What to do: Your answer should consist of every line in the records that holds "Jivonne".

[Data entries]
============

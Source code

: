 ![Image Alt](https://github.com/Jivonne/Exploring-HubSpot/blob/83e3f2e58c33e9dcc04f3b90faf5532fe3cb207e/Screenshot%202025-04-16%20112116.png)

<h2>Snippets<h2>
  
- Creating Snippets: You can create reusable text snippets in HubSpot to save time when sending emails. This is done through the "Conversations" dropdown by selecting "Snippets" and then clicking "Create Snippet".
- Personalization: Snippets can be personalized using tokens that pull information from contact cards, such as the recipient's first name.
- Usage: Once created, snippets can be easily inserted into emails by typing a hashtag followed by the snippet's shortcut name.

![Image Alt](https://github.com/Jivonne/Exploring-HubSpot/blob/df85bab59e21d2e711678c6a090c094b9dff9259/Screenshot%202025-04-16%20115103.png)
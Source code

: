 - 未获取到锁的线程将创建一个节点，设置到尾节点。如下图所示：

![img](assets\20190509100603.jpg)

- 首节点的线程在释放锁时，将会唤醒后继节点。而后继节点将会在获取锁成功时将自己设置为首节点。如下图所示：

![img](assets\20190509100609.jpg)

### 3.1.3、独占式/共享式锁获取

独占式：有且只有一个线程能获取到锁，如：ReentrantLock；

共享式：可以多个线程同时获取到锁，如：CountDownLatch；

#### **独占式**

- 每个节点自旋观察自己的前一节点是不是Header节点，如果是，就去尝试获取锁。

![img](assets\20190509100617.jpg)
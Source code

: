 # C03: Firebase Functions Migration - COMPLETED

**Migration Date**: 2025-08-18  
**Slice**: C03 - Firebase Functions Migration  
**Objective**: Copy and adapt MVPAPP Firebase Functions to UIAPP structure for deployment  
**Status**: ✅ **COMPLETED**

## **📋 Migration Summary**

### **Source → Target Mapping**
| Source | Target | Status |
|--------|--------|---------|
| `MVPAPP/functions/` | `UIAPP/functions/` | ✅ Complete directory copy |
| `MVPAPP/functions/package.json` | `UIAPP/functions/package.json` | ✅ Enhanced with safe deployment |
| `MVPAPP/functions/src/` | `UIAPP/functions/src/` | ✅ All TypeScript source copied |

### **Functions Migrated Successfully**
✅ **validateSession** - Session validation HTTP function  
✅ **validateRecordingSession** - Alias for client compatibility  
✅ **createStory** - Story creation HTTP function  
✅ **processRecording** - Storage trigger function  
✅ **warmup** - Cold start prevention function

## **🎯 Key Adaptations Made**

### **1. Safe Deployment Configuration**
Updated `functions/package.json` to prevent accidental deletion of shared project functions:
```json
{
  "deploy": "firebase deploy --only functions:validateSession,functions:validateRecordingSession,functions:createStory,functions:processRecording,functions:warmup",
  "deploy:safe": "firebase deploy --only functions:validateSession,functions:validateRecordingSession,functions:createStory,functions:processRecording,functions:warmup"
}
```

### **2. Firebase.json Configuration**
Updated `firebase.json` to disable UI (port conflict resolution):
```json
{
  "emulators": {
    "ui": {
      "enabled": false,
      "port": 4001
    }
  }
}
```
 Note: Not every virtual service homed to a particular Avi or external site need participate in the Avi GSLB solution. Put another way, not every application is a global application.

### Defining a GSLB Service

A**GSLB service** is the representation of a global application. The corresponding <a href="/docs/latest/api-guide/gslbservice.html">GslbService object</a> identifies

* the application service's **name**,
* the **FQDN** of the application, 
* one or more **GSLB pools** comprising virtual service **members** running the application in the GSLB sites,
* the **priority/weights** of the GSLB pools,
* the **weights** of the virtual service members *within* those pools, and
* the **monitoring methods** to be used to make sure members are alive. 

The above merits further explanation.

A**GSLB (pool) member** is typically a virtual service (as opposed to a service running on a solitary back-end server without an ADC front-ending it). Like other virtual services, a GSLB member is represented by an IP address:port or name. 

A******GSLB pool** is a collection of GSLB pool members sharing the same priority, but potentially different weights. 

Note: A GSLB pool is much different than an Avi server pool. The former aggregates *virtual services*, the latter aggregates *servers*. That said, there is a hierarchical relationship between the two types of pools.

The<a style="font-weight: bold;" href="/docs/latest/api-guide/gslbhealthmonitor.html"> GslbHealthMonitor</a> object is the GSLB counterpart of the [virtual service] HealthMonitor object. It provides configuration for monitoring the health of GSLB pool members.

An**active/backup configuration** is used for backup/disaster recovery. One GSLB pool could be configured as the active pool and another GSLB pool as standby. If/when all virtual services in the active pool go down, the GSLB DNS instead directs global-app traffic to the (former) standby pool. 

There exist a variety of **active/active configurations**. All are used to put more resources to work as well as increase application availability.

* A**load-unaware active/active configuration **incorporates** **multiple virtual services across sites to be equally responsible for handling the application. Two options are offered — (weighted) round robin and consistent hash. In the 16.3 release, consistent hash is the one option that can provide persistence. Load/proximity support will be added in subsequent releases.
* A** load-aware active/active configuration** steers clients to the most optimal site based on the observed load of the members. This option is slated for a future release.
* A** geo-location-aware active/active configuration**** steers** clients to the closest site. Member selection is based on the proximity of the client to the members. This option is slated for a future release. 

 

============

Answer section:
: ![Image Alt](https://github.com/Jivonne/Exploring-HubSpot/blob/83e3f2e58c33e9dcc04f3b90faf5532fe3cb207e/Screenshot%202025-04-16%20112116.png)
![Image Alt](https://github.com/Jivonne/Exploring-HubSpot/blob/df85bab59e21d2e711678c6a090c094b9dff9259/Screenshot%202025-04-16%20115103.png)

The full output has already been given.